Email sent to: ipadmin@gblx.net, huberman@gblx.net, ip-eng@gblx.net,
scarter@gblx.net, bgp@gblx.net, bp@gblx.net on June 4 - everyone responded
that the problem was forwarded to Exodus and from there it disappeared into
a black hole.
Basically, after having sent out dozens of emails over the past 6 months I
have come to the conclusion that there are a few out there that will fix
things when presented with the problem. But the vast majority either don't
have a clue, don't want to have a clue or couldn't give a damn that the
routing tables are increasing in size.
-Hank
> > There is no attempt to measure aggregation - that's the job of the
> > CIDR Report. This simply looks at the prefix announced and if it is
> > outside the above limits, it is counted. Makes very interesting
> > reading...
>
>The one interesting pattern I noticed in the rampant /24 abuse was non-
>contiguous announcements.
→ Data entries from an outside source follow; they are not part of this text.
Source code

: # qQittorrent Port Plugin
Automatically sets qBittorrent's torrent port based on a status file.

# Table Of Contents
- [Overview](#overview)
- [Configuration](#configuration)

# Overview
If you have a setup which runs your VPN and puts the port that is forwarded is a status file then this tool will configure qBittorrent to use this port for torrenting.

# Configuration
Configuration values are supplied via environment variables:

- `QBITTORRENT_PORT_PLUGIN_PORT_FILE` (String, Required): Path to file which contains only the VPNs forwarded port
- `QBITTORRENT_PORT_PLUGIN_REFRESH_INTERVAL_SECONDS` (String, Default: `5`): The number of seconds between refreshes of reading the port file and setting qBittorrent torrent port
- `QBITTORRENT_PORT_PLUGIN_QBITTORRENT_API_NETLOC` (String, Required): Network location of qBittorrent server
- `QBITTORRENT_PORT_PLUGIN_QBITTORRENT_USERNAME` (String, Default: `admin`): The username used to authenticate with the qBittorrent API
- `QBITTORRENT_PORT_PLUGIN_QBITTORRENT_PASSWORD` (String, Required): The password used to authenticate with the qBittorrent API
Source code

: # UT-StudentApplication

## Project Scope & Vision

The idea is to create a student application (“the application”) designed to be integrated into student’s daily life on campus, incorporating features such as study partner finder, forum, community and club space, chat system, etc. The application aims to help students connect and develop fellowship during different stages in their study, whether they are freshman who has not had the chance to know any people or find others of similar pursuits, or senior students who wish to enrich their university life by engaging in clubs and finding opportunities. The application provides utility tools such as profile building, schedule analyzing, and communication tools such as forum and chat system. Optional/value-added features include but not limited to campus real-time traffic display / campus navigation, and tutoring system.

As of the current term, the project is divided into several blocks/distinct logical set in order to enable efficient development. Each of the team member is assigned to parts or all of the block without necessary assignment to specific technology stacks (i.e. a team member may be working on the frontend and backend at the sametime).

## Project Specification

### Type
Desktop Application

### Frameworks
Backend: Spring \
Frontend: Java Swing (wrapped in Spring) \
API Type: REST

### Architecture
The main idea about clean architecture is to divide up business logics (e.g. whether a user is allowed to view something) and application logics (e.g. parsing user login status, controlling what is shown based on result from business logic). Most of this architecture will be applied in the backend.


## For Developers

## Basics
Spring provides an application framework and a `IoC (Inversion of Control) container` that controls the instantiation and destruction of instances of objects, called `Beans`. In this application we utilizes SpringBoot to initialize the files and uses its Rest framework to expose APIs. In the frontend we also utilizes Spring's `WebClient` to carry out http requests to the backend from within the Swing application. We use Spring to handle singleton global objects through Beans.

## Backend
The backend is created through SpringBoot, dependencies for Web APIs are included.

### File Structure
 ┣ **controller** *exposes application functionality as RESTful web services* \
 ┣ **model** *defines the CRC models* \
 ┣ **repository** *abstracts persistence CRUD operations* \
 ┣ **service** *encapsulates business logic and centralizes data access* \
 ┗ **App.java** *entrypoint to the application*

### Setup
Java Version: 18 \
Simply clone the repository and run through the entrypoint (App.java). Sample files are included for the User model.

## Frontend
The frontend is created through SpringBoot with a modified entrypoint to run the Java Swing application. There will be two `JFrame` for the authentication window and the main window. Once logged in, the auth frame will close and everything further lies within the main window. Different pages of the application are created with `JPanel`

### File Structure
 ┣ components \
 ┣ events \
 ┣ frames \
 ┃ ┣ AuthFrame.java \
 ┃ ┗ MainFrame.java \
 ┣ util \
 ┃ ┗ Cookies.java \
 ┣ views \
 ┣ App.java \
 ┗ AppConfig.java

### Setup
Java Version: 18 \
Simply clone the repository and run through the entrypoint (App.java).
It's likely that this kept them off the CIDR
>Report and any other scans which only looked for contiguous announcements.
>For example:
>
>1.2.3.0/24
>1.2.5.0/24
>1.2.7/0.24
>
>--
>Richard A Steenbergen <ras@e-gerbil.net> http://www.e-gerbil.net/ras
>PGP Key ID: 0x138EA177 (67 29 D7 BC E8 18 3E DA B2 46 B3 D8 14 36 FE B6)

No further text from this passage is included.